16 September 2015 By Robert Cole

After years of brewing speculation, Anheuser-Busch InBev has at last approached rival SABMiller about a takeover that would create the world’s largest beer company by a long shot – worth around $280 billion. A deal would crown years of global consolidation of the brewing industry and spark a climactic round of regional disposals, spins and amalgamations.

With a market value of 59 billion pounds ($91 billion), SAB would be the biggest acquisition yet by Carlos Brito, the Brazilian chief executive. Starting with a regional player in Latin America supported by the wily founders of 3G Capital, Brito merged with the Belgian brewer of Stella Artois, InBev, and eventually purchased the maker of Budweiser six years ago.

Brito’s skill at cost-cutting is allowing Anheuser, the brewer of Budweiser, to turn nearly 40 percent of its revenue into EBITDA in the current year, according to Eikon data. That’s nearly twice the peer median. SABMiller, led by Alan Clark, has a 30 percent EBITDA margin, although it is fast improving. Heineken and Carlsberg trail at 23 percent and 20 percent, respectively.

This track record may give Anheuser investors confidence to fund the deal, which at a 35 percent premium to SAB’s undisturbed stock price would come in at $100 billion. SABMiller is 41 percent held by two large shareholders, U.S. tobacco group Altria and Colombia’s Santo Domingo family, who would be likely to accept equity in the combination. That still leaves Anheuser needing to find another $59 billion or so to get the deal done.

However, gaining approval from antitrust watchdogs may be more complicated than appeasing shareholders. In the United States, Anheuser would almost certainly need to flog its 58 percent stake in the MillerCoors joint venture, presumably to partner Molson Coors.
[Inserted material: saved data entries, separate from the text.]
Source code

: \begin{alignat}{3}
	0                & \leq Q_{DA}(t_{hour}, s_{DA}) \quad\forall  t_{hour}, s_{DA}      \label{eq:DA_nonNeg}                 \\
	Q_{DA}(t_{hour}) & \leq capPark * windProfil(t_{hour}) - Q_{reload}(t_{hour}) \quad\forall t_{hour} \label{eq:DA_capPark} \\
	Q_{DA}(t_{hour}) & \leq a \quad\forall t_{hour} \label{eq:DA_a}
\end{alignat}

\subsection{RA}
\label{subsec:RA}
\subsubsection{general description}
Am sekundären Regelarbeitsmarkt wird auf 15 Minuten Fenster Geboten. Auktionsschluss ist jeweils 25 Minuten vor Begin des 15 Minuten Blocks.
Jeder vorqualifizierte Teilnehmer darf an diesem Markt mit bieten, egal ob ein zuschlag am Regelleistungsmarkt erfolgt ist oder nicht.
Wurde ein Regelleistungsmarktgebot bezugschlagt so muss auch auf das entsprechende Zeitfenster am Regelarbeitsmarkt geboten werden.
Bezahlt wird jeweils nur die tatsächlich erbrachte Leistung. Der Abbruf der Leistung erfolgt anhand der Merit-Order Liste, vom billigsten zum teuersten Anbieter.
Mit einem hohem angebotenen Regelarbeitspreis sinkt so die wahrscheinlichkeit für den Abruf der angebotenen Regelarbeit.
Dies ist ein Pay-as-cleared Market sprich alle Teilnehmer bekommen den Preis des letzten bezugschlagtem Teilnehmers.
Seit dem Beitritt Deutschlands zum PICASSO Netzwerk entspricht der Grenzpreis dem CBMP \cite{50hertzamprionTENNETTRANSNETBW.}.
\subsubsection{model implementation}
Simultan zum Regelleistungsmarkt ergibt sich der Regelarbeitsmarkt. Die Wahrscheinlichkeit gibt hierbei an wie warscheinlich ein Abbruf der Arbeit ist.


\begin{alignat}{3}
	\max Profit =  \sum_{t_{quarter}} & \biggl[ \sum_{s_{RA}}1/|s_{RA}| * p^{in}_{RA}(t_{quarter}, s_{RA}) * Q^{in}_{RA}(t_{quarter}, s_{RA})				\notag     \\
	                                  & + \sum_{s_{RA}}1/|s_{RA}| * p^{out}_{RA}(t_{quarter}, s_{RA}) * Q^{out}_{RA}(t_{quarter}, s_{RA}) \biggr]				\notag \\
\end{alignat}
In China, SAB’s Snow brand may also need to find a new owner.

These and other mandatory disposals might give opportunities to Heineken, Carlsberg and Diageo, owner of Guinness. Equally, the financial returns generated by “ABSAB” might force Heineken and Carlsberg – controlled by a family and a foundation, respectively – to reconsider their own market positions. Whatever the case, a successful ABSAB will froth up Big Beer like never before.